Kym admits today they knew nothing about selling or making drinks. Dick went to bartender school with Joe Boer (now deceased), another iconic restauranteur at the lake. Dick learned how to market drinks and he and Kym came up with unique drink names that included such favorites as The Skinny Dipper, Osage Beach Comber, Grand Glaize Coconut, Poop Deck Donna, Lake Water, Ha Ha Tonka Zonka and Hook Line and Sinker.
“I was a bartender, bouncer and janitor,” Dick recalls.
The Topsider’s first bartender was Rose Signorelli, who today the Eblings say was a key to the Topsider’s early success.
“People followed her from all over,” Kym said. “Our Happy Hour became very popular, especially with local business people.”
In 1987, The Topsider outgrew the space and the Eblings undertook the big addition of a dance floor with high tech lights and video.
The Eblings visited several night clubs around the country to “steal” ideas they could implement at The Topsider. Among the more unique ideas was to add a foggy atmosphere.
“We used liquid Co2 for the haze effect and it became an attraction. It was the feature of a club that nobody had ever seen here,” Kym said.

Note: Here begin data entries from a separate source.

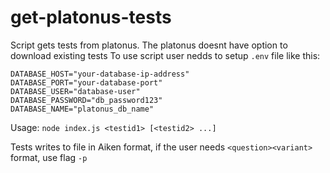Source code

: # get-platonus-tests

Script gets tests from platonus. The platonus doesnt have option to download existing tests
To use script user nedds to setup `.env` file like this:

```
DATABASE_HOST="your-database-ip-address"
DATABASE_PORT="your-database-port"
DATABASE_USER="database-user"
DATABASE_PASSWORD="db_password123"
DATABASE_NAME="platonus_db_name"
```

Usage:
`node index.js <testid1> [<testid2> ...]`

Tests writes to file in Aiken format, if the user needs `<question><variant>` format, use flag `-p`
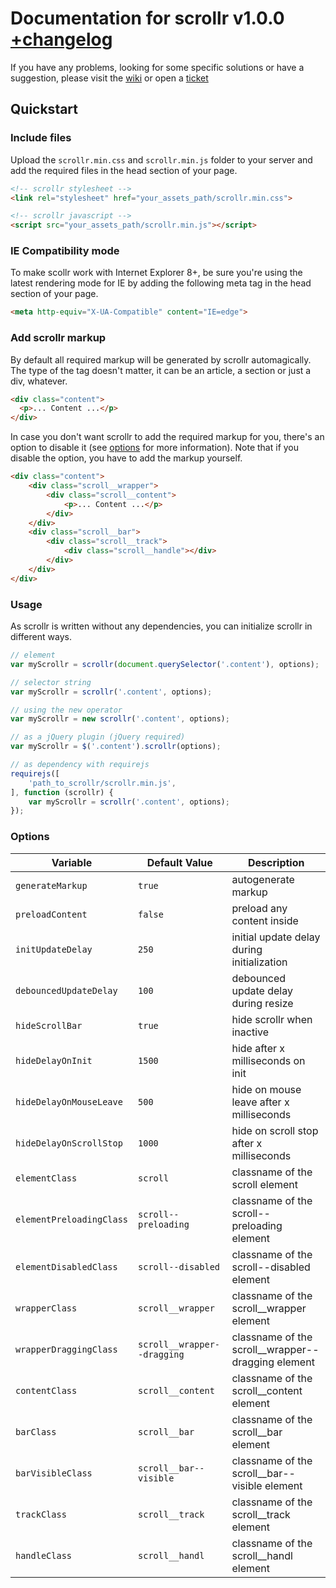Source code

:# Documentation for scrollr v1.0.0 [+changelog](CHANGELOG.md)

If you have any problems, looking for some specific solutions or have a suggestion, please visit the [wiki](https://github.com/mediastuttgart/scrollr-docs/wiki) or open a [ticket](https://github.com/mediastuttgart/scrollr-docs/issues)

## Quickstart

### Include files

Upload the `scrollr.min.css` and `scrollr.min.js` folder to your server and add the required files in the head section of your page.

```html
<!-- scrollr stylesheet -->
<link rel="stylesheet" href="your_assets_path/scrollr.min.css">

<!-- scrollr javascript -->
<script src="your_assets_path/scrollr.min.js"></script>
```

### IE Compatibility mode

To make scollr work with Internet Explorer 8+, be sure you're using the latest rendering mode for IE by adding the following meta tag in the head section of your page.

```html
<meta http-equiv="X-UA-Compatible" content="IE=edge">
```

### Add scrollr markup

By default all required markup will be generated by scrollr automagically. The type of the tag doesn't matter, it can be an article, a section or just a div, whatever.

```html
<div class="content">
  <p>... Content ...</p>
</div>
```

In case you don't want scrollr to add the required markup for you, there's an option to disable it (see [options](#options) for more information). Note that if you disable the option, you have to add the markup yourself.

```html
<div class="content">
	<div class="scroll__wrapper">
		<div class="scroll__content">
			<p>... Content ...</p>
		</div>
	</div>
	<div class="scroll__bar">
		<div class="scroll__track">
			<div class="scroll__handle"></div>
		</div>
	</div>
</div>
```

### Usage

As scrollr is written without any dependencies, you can initialize scrollr in different ways.

```javascript
// element
var myScrollr = scrollr(document.querySelector('.content'), options);

// selector string
var myScrollr = scrollr('.content', options);

// using the new operator
var myScrollr = new scrollr('.content', options);

// as a jQuery plugin (jQuery required)
var myScrollr = $('.content').scrollr(options);

// as dependency with requirejs
requirejs([
	'path_to_scrollr/scrollr.min.js',
], function (scrollr) {
	var myScrollr = scrollr('.content', options);
});
```

### Options

| Variable                 | Default Value               | Description                                        |
| ------------------------ | --------------------------- | -------------------------------------------------- |
| `generateMarkup`         | `true`                      | autogenerate markup                                |
| `preloadContent`         | `false`                     | preload any content inside                         |
| `initUpdateDelay`        | `250`                       | initial update delay during initialization         |
| `debouncedUpdateDelay`   | `100`                       | debounced update delay during resize               |
| `hideScrollBar`          | `true`                      | hide scrollr when inactive                         |
| `hideDelayOnInit`        | `1500`                      | hide after x milliseconds on init                  |
| `hideDelayOnMouseLeave`  | `500`                       | hide on mouse leave after x milliseconds           |
| `hideDelayOnScrollStop`  | `1000`                      | hide on scroll stop after x milliseconds           |
| `elementClass`           | `scroll`                    | classname of the scroll element                    |
| `elementPreloadingClass` | `scroll--preloading`        | classname of the scroll--preloading element        |
| `elementDisabledClass`   | `scroll--disabled`          | classname of the scroll--disabled element          |
| `wrapperClass`           | `scroll__wrapper`           | classname of the scroll__wrapper element           |
| `wrapperDraggingClass`   | `scroll__wrapper--dragging` | classname of the scroll__wrapper--dragging element |
| `contentClass`           | `scroll__content`           | classname of the scroll__content element           |
| `barClass`               | `scroll__bar`               | classname of the scroll__bar element               |
| `barVisibleClass`        | `scroll__bar--visible`      | classname of the scroll__bar--visible element      |
| `trackClass`             | `scroll__track`             | classname of the scroll__track element             |
| `handleClass`            | `scroll__handl`             | classname of the scroll__handl element             |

The Lake of the Ozarks was beginning to flourish about that time. More condos were being sold, more second homes were being built and the boats were getting bigger and big-boat traffic was getting more frequent causing massive wakes and damage to docks.
“It was ripping up our docks and we just couldn’t afford to keep our docks and keep The Clown going,” Kym said. “We had to decide to make the repairs or let it go.”
The final summer for The Clown was 2006, a statement for 46 years.
Another addition to the entertainment complex was a sand volleyball court in the 1990s. Dick quickly realized, however, the court was on one of the best parts of the property and wasn’t making any money. And so the Tiki Bar was built.
It became an overnight success like many of the other ideas the Eblings brought to The Topsider complex.
The complexion and culture of the Lake continued to change, and the Eblings were toying with retirement. They began to consider a change in their lives as well, and thought they had a buyer for their entertainment venue. But that fell through and left them exhausted after 43 years of working seven days a week.
Three years ago this month, the Eblings closed that chapter of their lives. It had served them well. It raised two daughters. It employed thousands of young men and women. It was an icon and an industry leader at the lake.
It’s a memory now. They will keep a virtual eye on the new venue as it grows into what everyone all hopes is another highly successful venture for not only Osage Beach but the Lake of the Ozarks.
Today, Kym recalls the words paraphrased from a popular song at the time used on a radio commercial to promote their variety of businesses: We’re still the one, we’re still the one. We’re still having fun, and we’re still the one.
And so it was.

Clown Golf Tournament
Sometimes lost in the shuffle of the moment is a chance to make a difference.
As a celebration of The Clown’s 25th birthday in 1985, Dick and Kym started The Clown Golf Tournament as a charity event to support The Dream Factory.
The Dream Factory is the largest all-volunteer-driven event that grants wishes to children who have a life-threatening illness or those with chronic illnesses and disorders who suffer substantial emotional and physical pain.
The tournament gave way to COVID-19 concerns this year, but to date the charity event has raised more than $1 million to support granting wishes.
The Topsider and Dick and Kym no longer host the event. The Re/MAX community of Realtors has taken on the worthwhile tournament.
Watch for 2021 Dream Factory Golf Tournament details early next year.